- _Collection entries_
==================================================
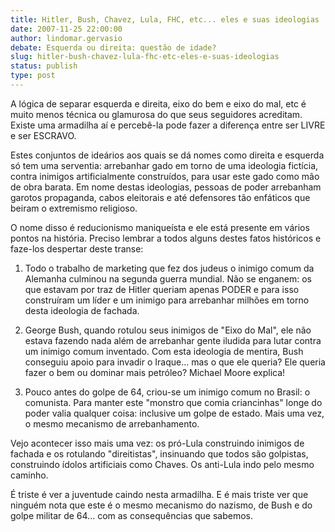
 ```yaml
---
title: Hitler, Bush, Chavez, Lula, FHC, etc... eles e suas ideologias
date: 2007-11-25 22:00:00
author: lindomar.gervasio
debate: Esquerda ou direita: questão de idade?
slug: hitler-bush-chavez-lula-fhc-etc-eles-e-suas-ideologias
status: publish 
type: post
---
```


A lógica de separar esquerda e direita, eixo do bem e eixo do mal, etc é muito menos técnica ou glamurosa do que seus seguidores acreditam. Existe uma armadilha aí e percebê-la pode fazer a diferença entre ser LIVRE e ser ESCRAVO.  

Estes conjuntos de ideários aos quais se dá nomes como direita e esquerda só tem uma serventia: arrebanhar gado em torno de uma ideologia fictícia, contra inimigos artificialmente construídos, para usar este gado como mão de obra barata. Em nome destas ideologias, pessoas de poder arrebanham garotos propaganda, cabos eleitorais e até defensores tão enfáticos que beiram o extremismo religioso.  

  

O nome disso é reducionismo maniqueísta e ele está presente em vários pontos na história. Preciso lembrar a todos alguns destes fatos históricos e faze-los despertar deste transe:  

  

1. Todo o trabalho de marketing que fez dos judeus o inimigo comum da Alemanha culminou na segunda guerra mundial. Não se enganem: os que estavam por traz de Hitler queriam apenas PODER e para isso construíram um líder e um inimigo para arrebanhar milhões em torno desta ideologia de fachada.  

  

2. George Bush, quando rotulou seus inimigos de "Eixo do Mal", ele não estava fazendo nada além de arrebanhar gente iludida para lutar contra um inimigo comum inventado. Com esta ideologia de mentira, Bush conseguiu apoio para invadir o Iraque... mas o que ele queria? Ele queria fazer o bem ou dominar mais petróleo? Michael Moore explica!  

  

3. Pouco antes do golpe de 64, criou-se um inimigo comum no Brasil: o comunista. Para manter este "monstro que comia criancinhas" longe do poder valia qualquer coisa: inclusive um golpe de estado. Mais uma vez, o mesmo mecanismo de arrebanhamento.  

  

Vejo acontecer isso mais uma vez: os pró-Lula construindo inimigos de fachada e os rotulando "direitistas", insinuando que todos são golpistas, construindo ídolos artificiais como Chaves. Os anti-Lula indo pelo mesmo caminho.  

  

É triste é ver a juventude caindo nesta armadilha. E é mais triste ver que ninguém nota que este é o mesmo mecanismo do nazismo, de Bush e do golpe militar de 64... com as consequências que sabemos.
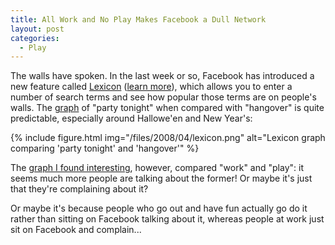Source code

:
 ```yaml
---
title: All Work and No Play Makes Facebook a Dull Network
layout: post
categories:
  - Play
---
```

The walls have spoken. In the last week or so, Facebook has introduced a new feature called [Lexicon](https://www.facebook.com/lexicon/) ([learn more](https://www.facebook.com/help.php?topic=lexicon)), which allows you to enter a number of search terms and see how popular those terms are on people's walls. The [graph](https://www.facebook.com/lexicon/index.php?q=party%20tonight,%20hangover) of "party tonight" when compared with "hangover" is quite predictable, especially around Hallowe'en and New Year's:

{% include figure.html img="/files/2008/04/lexicon.png" alt="Lexicon graph comparing 'party tonight' and 'hangover'" %}

The [graph I found interesting](https://www.facebook.com/lexicon/index.php?q=work%2C+play), however, compared "work" and "play": it seems much more people are talking about the former! Or maybe it's just that they're complaining about it?

Or maybe it's because people who go out and have fun actually go do it rather than sitting on Facebook talking about it, whereas people at work just sit on Facebook and complain...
==================================================
- _Exercise instructions_
Search the data above and return each line in which "maybe" occurs.

- _Response to this task_
The [graph I found interesting](https://www.facebook.com/lexicon/index.php?q=work%2C+play), however, compared "work" and "play": it seems much more people are talking about the former! Or maybe it's just that they're complaining about it?
Or maybe it's because people who go out and have fun actually go do it rather than sitting on Facebook talking about it, whereas people at work just sit on Facebook and complain...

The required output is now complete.